Le dernier quart d'heure en revanche devient un déchaînement sans fin de violence expurgée de tout rationalisme : tout le monde se tire dessus, on abat sans vergogne les enfants et les femmes, on mitraille les opposants. Les rares qui s'en tirent ne sont pas les plus méritants ou les plus sages, juste les plus retors ; quant à celui qui aurait pu signer sa rédemption, il accepte au final de retomber dans la spirale du banditisme, hors d’atteinte d’une loi qui semble être devenue inopérante.
Un incroyable nihilisme auquel Valerii et Leone rendront fatalement hommage, quatre ans plus tard, dans Mon nom est Personne, en y ajoutant une certaine forme de stylisation et beaucoup d'humour. En voulant illustrer à sa façon la « mauvaise conscience de l’Amérique », Peckinpah signe un impressionnant chef-d’œuvre.
La version visionnée est le Director’s cut de 1994 avec ses plans restaurés et réintégrés. L’image est assez bluffante, faisant ressortir le hâle des acteurs, leur sueur et le sang écarlate (sauf dans une scène où tout vire au jaunâtre).
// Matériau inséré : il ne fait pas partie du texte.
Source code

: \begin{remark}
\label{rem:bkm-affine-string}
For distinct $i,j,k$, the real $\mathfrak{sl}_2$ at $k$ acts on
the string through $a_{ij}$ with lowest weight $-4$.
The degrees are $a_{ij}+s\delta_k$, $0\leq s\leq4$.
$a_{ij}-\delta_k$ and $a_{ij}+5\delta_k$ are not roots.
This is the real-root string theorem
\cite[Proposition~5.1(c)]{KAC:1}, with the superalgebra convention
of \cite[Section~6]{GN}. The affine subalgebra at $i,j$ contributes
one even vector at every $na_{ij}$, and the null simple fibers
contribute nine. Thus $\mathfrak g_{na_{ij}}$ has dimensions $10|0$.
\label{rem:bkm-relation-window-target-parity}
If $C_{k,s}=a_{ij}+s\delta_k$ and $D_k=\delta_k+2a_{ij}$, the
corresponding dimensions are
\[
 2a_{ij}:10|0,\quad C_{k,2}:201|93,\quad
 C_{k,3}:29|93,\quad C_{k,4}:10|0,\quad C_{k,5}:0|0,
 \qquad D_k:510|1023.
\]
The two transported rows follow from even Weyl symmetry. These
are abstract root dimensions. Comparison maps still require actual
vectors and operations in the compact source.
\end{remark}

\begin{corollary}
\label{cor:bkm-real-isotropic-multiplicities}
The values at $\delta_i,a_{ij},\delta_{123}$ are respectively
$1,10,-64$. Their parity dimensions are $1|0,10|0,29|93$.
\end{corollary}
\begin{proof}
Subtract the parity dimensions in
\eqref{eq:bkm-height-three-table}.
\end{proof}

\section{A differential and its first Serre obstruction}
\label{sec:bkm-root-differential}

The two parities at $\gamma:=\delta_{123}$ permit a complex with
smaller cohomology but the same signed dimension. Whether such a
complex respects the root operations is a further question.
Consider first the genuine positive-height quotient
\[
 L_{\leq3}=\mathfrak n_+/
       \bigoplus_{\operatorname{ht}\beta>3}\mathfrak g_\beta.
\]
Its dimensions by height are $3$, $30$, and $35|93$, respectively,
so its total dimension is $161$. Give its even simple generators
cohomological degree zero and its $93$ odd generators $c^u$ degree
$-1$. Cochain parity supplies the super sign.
La VF est de bon aloi, pas grésillante ou aigrelette, dans un doublage manquant parfois de punch (surtout pour Holden) mais assez respectueux.
Titre original |
The Wild Bunch |
Mise en scène |
Sam Peckinpah |
Date de sortie au cinéma |
17 octobre 1969 avec Action Cinéma |
Date de sortie en DVD |
6 juin 2005 avec Warner Bros. |
Scénario |
Walon Green, Roy N. Sickner & Sam Peckinpah |
Distribution |
William Holden, Robert Ryan & Ernest Borgnine |
Photographie |
Lucien Ballard |
Musique |
Jerry Fielding |
Support & durée |
Blu-ray Warner (2008) region ALL en 2.40 :1/145 min |
Synopsis : Au sud du Texas, Pike Bishop et ses hommes s'apprêtent à attaquer les bureaux de la compagnie de chemin de fer. Mais Deke Thornton et ses chasseurs de primes les attendent au tournant. Un bain de sang se prépare.